Redesigning an entire line of a successful product is a ballsy move. Just ask Cocoa Cola. The creative part was fun. Tweaking designs and colors from customer feedback is a necessary evil but also creatively satisfying. Ignoring complaints just comes naturally to me, so that hasn’t been a problem. Working with new suppliers is a headache, working with old suppliers so they can adjust their inventory needs to meet mine is an uphill battle. Calming the stressed out minds of my ex-employees who just had a major change forced down their collective throat is time consuming. Doing all of that while in the middle of trying to manage and support a new retail operation that is five hours away by air . . . ya know? I’m really getting too old for this shit. But then I just agreed to do the same in Alaska. I believe that one is covered under the ‘biting off more than you can chew’ adage.

Gratuitous hard peni shot as an apology.

The reason I’m bothering you with all of this is as an apology. First, before I forget to do so, to those who have taken the time to comment on a post and then have had to wait a day or so to see it published or responded to . . . sorry! But please continue to share your thoughts. Some touch me deeply, others make me laugh, I’m constantly amazed at the breadth of knowledge about Thailand and SE Asia ya’ll have. And am always grateful for feedback. But more importantly ( to many of you) there’s no Noom post today. I know. I’ll miss him too. Apologies. I’d considered just re-posting an old tale, but a) ya’ll would have busted me for that, and, b) ya’ll are smart enough to find one of those on your own if you really need to feed your Noom jones (they are all listed under “Story Lines: Chronological Index ” for those of you who are still smart but currently suffering from a bout of chronic substance abuse. Which I believe is covered under the ever popular ‘don’t bogart that joint’ idiom.)

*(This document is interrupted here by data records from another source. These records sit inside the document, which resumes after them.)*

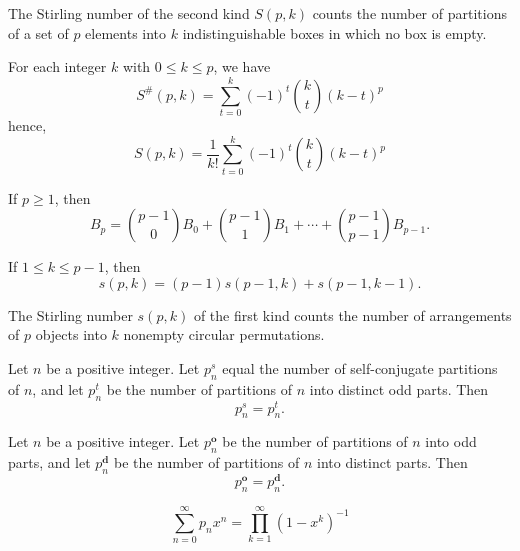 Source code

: \begin{theorem}
  \label{thm:8.2.5}
  The Stirling number of the second kind $S(p, k)$ counts the number of partitions of a set of $p$ 
  elements into $k$ indistinguishable boxes in which no box is empty.
\end{theorem}

\begin{theorem}
  \label{thm:8.2.6}
  For each integer $k$ with $0 \leq k \leq p$, we have
  \[ S^{\#}(p, k) = \sum\limits_{t = 0}^{k} (-1)^t \binom{k}{t}(k-t)^p \]
  hence,
  \[ S(p, k) = \frac{1}{k!}\sum\limits_{t = 0}^{k} (-1)^t \binom{k}{t}(k-t)^p \]
\end{theorem}

\begin{theorem}
  \label{thm:8.2.7}
  If $p \geq 1$, then 
  \[ B_p = \binom{p-1}{0}B_0 + \binom{p-1}{1}B_1 + \cdots + \binom{p-1}{p-1}B_{p-1}. \]
\end{theorem}

\begin{theorem}
  \label{thm:8.2.8}
  If $1 \leq k \leq p- 1$, then
  \[ s(p, k) = (p-1)s(p-1, k) + s(p-1, k-1). \]
\end{theorem}

\begin{theorem}
  \label{thm:8.2.9}
  The Stirling number $s(p, k)$ of the first kind counts the number of arrangements of $p$ objects 
  into $k$ nonempty circular permutations.
\end{theorem}

\begin{theorem}
  \label{thm:8.3.2}
  Let $n$ be a positive integer. Let $p_n^s$ equal the number of self-conjugate partitions of $n$, 
  and let $p_n^t$ be the number of partitions of $n$ into distinct odd parts. Then
  \[ p_n^s = p_n^t. \]
\end{theorem}

\begin{theorem}
  \label{thm:8.3.3}
  Let $n$ be a positive integer. Let $p_n^{\textbf{o}}$ be the number of partitions of $n$ into odd
  parts, and let $p_n^{\textbf{d}}$ be the number of partitions of $n$ into distinct parts. Then
  \[ p_n^{\textbf{o}} = p_n^{\textbf{d}}. \]
\end{theorem}

\begin{theorem}
  \label{thm:8.3.4}
  \[ \sum\limits_{n=0}^{\infty}p_nx^n = \prod\limits_{k=1}^{\infty}(1-x^k)^{-1} \]
\end{theorem}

Noom will be back next week, or later this week. For those of you who click over just for the pictures anyway, I got your back. Posts for the next few weeks may be a bit skimpy (which isn’t necessarily a bad thing) while I finish getting business running smoothly with minimal involvement on my part again. Fortunately I’ve a handful of posts ready to go and lots of Bonus Shot posts that require little to make them ready to publish.

Sometimes rainbows are worth waiting for.

Thanks in advance for bearing with me, and for making Dancing With The Devil In The City of Angels part of your on-line world.